Expression of AE2 and H-K-ATPase and localization of Slc26a9 in parietal cells. (A) Expression of AE2 and gastric H-K-ATPase (low magnification). (Upper) Expression of AE2 (Left) and gastric H-K-ATPase (Right) in wild-type mouse stomach. Center shows a merged image. (Lower) Expression of AE2 (Left) and gastric H-K-ATPase (Right), along with the merged image (Center), in an Slc26a9-null mouse. (B) Expression of AE2 and gastric H-K-ATPase (high magnification). AE2/H-K-ATPase merged images in the stomachs of Slc26a9^+/+ (Left) and Slc26a9^−/− (Right) mice are shown. Contrary to wild-type animals, H-K-ATPase labeling in Slc26a9-null mice was detected almost exclusively on the apical pole of gastric parietal cells, with little intracellular localization (Right). (Original magnifications; A, 100×; B, 400×.) (C) Western blotting of Slc26a9 in tubulovesicles isolated from gastric parietal cells. Western blotting detected a specific band in tubulovesicles isolated from gastric parietal cells. Left lane, immune serum; right, preadsorbed serum.

Fig. 5.

Time course (Left) and peak acid secretory rates (Right) in isolated gastric mucosa. (A and B) The 40- to 45-day-old (A) and 7- to 9-day-old (B) Slc26a9^−/−, Slc26a9^+/+, and Slc26a9^+/− mice. (C) Effect of high-potassium perfusate on acid secretion in Slc26a9^+/+ and Slc26a9^−/− mice.
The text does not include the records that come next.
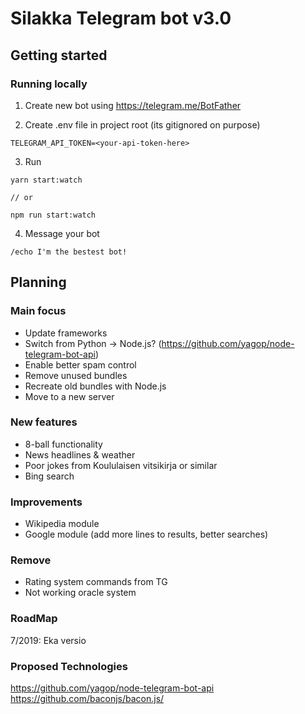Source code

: # Silakka Telegram bot v3.0

## Getting started

### Running locally

1. Create new bot using https://telegram.me/BotFather

2. Create .env file in project root (its gitignored on purpose)

```
TELEGRAM_API_TOKEN=<your-api-token-here>
```

3. Run

```
yarn start:watch

// or

npm run start:watch
```

4. Message your bot

```
/echo I'm the bestest bot!
```

## Planning

### Main focus

- Update frameworks
- Switch from Python -> Node.js? (https://github.com/yagop/node-telegram-bot-api)
- Enable better spam control
- Remove unused bundles
- Recreate old bundles with Node.js
- Move to a new server

### New features

- 8-ball functionality
- News headlines & weather
- Poor jokes from Koululaisen vitsikirja or similar
- Bing search

### Improvements

- Wikipedia module
- Google module (add more lines to results, better searches)

### Remove

- Rating system commands from TG
- Not working oracle system

### RoadMap

7/2019: Eka versio

### Proposed Technologies

https://github.com/yagop/node-telegram-bot-api
https://github.com/baconjs/bacon.js/
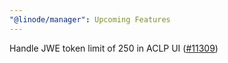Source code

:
 ```yaml
---
"@linode/manager": Upcoming Features
---
```


Handle JWE token limit of 250 in ACLP UI ([#11309](https://github.com/linode/manager/pull/11309))
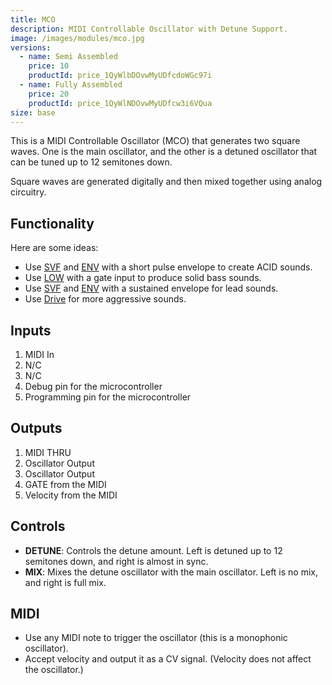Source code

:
 ```yaml
---
title: MCO
description: MIDI Controllable Oscillator with Detune Support.
image: /images/modules/mco.jpg
versions:
  - name: Semi Assembled
    price: 10
    productId: price_1QyWlbDOvwMyUDfcdoWGc97i
  - name: Fully Assembled
    price: 20
    productId: price_1QyWlNDOvwMyUDfcw3i6VQua
size: base
---
```


This is a MIDI Controllable Oscillator (MCO) that generates two square waves. One is the main oscillator, and the other is a detuned oscillator that can be tuned up to 12 semitones down.

Square waves are generated digitally and then mixed together using analog circuitry.

## Functionality

Here are some ideas:

* Use [SVF](/modules/svf) and [ENV](/modules/env) with a short pulse envelope to create ACID sounds.
* Use [LOW](/modules/low) with a gate input to produce solid bass sounds.
* Use [SVF](/modules/svf) and [ENV](/modules/env) with a sustained envelope for lead sounds.
* Use [Drive](/modules/drive) for more aggressive sounds.

## Inputs

1. MIDI In
2. N/C
3. N/C
4. Debug pin for the microcontroller
5. Programming pin for the microcontroller

## Outputs

1. MIDI THRU
2. Oscillator Output
3. Oscillator Output
4. GATE from the MIDI
5. Velocity from the MIDI

## Controls

* **DETUNE**: Controls the detune amount. Left is detuned up to 12 semitones down, and right is almost in sync.
* **MIX**: Mixes the detune oscillator with the main oscillator. Left is no mix, and right is full mix.

## MIDI

* Use any MIDI note to trigger the oscillator (this is a monophonic oscillator).
* Accept velocity and output it as a CV signal. (Velocity does not affect the oscillator.)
Acid secretion was measured at basal state and after the stimulation with forskolin (10⁻⁵ M) in the gastric mucosa of the mice. Acid secretion was completely absent in adult Slc26a9^−/− mice (C), and peak secretion was significantly lower in Slc26a9^+/− relative to Slc26a9^+/+ mucosa (n = 9 for +/+, 13 for +/−, and 4 for −/− mice) (A). No significant difference was observed between stomachs of 7- to 9-day-old Slc26a9^−/−, +/+, and +/− mice (n = 5 for −/−, 11 for +/+, and 17 for +/−. Acid secretion at basal state and in response to forskolin was examined in the presence of perfusate NaCl or KCl in Slc26a9^+/+ and Slc26a9^−/− mice (C).